*EXERCISE GOAL*
Return only the stretch of the material below that begins with the line containing "Second image file (JPEG/PNG, max 20MB)" and ends with the line containing "## Environment Variables", exactly; both of those lines belong to it.

*EXTRACTED DATA*
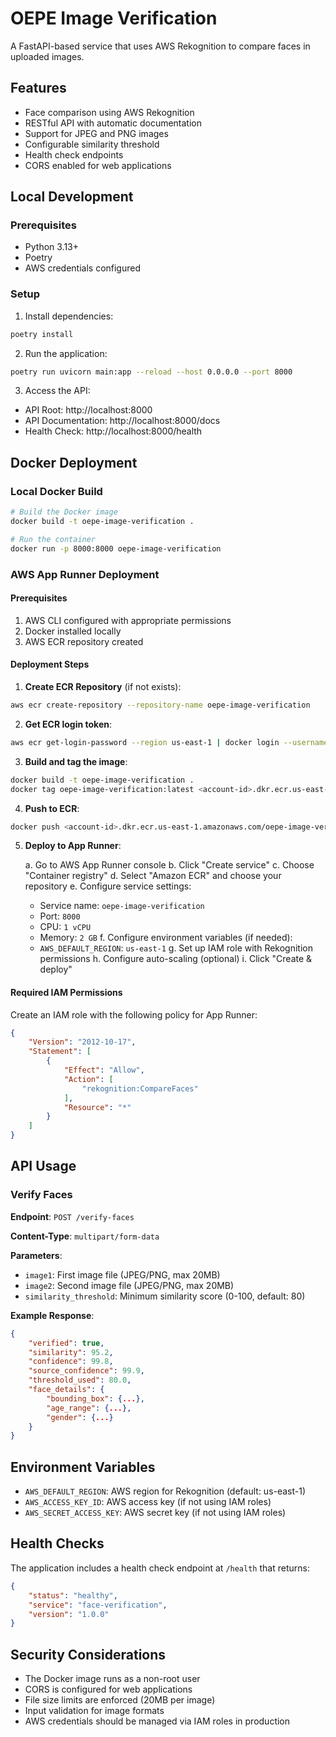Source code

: # OEPE Image Verification

A FastAPI-based service that uses AWS Rekognition to compare faces in uploaded images.

## Features

- Face comparison using AWS Rekognition
- RESTful API with automatic documentation
- Support for JPEG and PNG images
- Configurable similarity threshold
- Health check endpoints
- CORS enabled for web applications

## Local Development

### Prerequisites

- Python 3.13+
- Poetry
- AWS credentials configured

### Setup

1. Install dependencies:
```bash
poetry install
```

2. Run the application:
```bash
poetry run uvicorn main:app --reload --host 0.0.0.0 --port 8000
```

3. Access the API:
- API Root: http://localhost:8000
- API Documentation: http://localhost:8000/docs
- Health Check: http://localhost:8000/health

## Docker Deployment

### Local Docker Build

```bash
# Build the Docker image
docker build -t oepe-image-verification .

# Run the container
docker run -p 8000:8000 oepe-image-verification
```

### AWS App Runner Deployment

#### Prerequisites

1. AWS CLI configured with appropriate permissions
2. Docker installed locally
3. AWS ECR repository created

#### Deployment Steps

1. **Create ECR Repository** (if not exists):
```bash
aws ecr create-repository --repository-name oepe-image-verification
```

2. **Get ECR login token**:
```bash
aws ecr get-login-password --region us-east-1 | docker login --username AWS --password-stdin <account-id>.dkr.ecr.us-east-1.amazonaws.com
```

3. **Build and tag the image**:
```bash
docker build -t oepe-image-verification .
docker tag oepe-image-verification:latest <account-id>.dkr.ecr.us-east-1.amazonaws.com/oepe-image-verification:latest
```

4. **Push to ECR**:
```bash
docker push <account-id>.dkr.ecr.us-east-1.amazonaws.com/oepe-image-verification:latest
```

5. **Deploy to App Runner**:

   a. Go to AWS App Runner console
   b. Click "Create service"
   c. Choose "Container registry"
   d. Select "Amazon ECR" and choose your repository
   e. Configure service settings:
      - Service name: `oepe-image-verification`
      - Port: `8000`
      - CPU: `1 vCPU`
      - Memory: `2 GB`
   f. Configure environment variables (if needed):
      - `AWS_DEFAULT_REGION`: `us-east-1`
   g. Set up IAM role with Rekognition permissions
   h. Configure auto-scaling (optional)
   i. Click "Create & deploy"

#### Required IAM Permissions

Create an IAM role with the following policy for App Runner:

```json
{
    "Version": "2012-10-17",
    "Statement": [
        {
            "Effect": "Allow",
            "Action": [
                "rekognition:CompareFaces"
            ],
            "Resource": "*"
        }
    ]
}
```

## API Usage

### Verify Faces

**Endpoint**: `POST /verify-faces`

**Content-Type**: `multipart/form-data`

**Parameters**:
- `image1`: First image file (JPEG/PNG, max 20MB)
- `image2`: Second image file (JPEG/PNG, max 20MB)
- `similarity_threshold`: Minimum similarity score (0-100, default: 80)

**Example Response**:
```json
{
    "verified": true,
    "similarity": 95.2,
    "confidence": 99.8,
    "source_confidence": 99.9,
    "threshold_used": 80.0,
    "face_details": {
        "bounding_box": {...},
        "age_range": {...},
        "gender": {...}
    }
}
```

## Environment Variables

- `AWS_DEFAULT_REGION`: AWS region for Rekognition (default: us-east-1)
- `AWS_ACCESS_KEY_ID`: AWS access key (if not using IAM roles)
- `AWS_SECRET_ACCESS_KEY`: AWS secret key (if not using IAM roles)

## Health Checks

The application includes a health check endpoint at `/health` that returns:
```json
{
    "status": "healthy",
    "service": "face-verification",
    "version": "1.0.0"
}
```

## Security Considerations

- The Docker image runs as a non-root user
- CORS is configured for web applications
- File size limits are enforced (20MB per image)
- Input validation for image formats
- AWS credentials should be managed via IAM roles in production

*EXERCISE RESPONSE*
- `image2`: Second image file (JPEG/PNG, max 20MB)
- `similarity_threshold`: Minimum similarity score (0-100, default: 80)

**Example Response**:
```json
{
    "verified": true,
    "similarity": 95.2,
    "confidence": 99.8,
    "source_confidence": 99.9,
    "threshold_used": 80.0,
    "face_details": {
        "bounding_box": {...},
        "age_range": {...},
        "gender": {...}
    }
}
```

## Environment Variables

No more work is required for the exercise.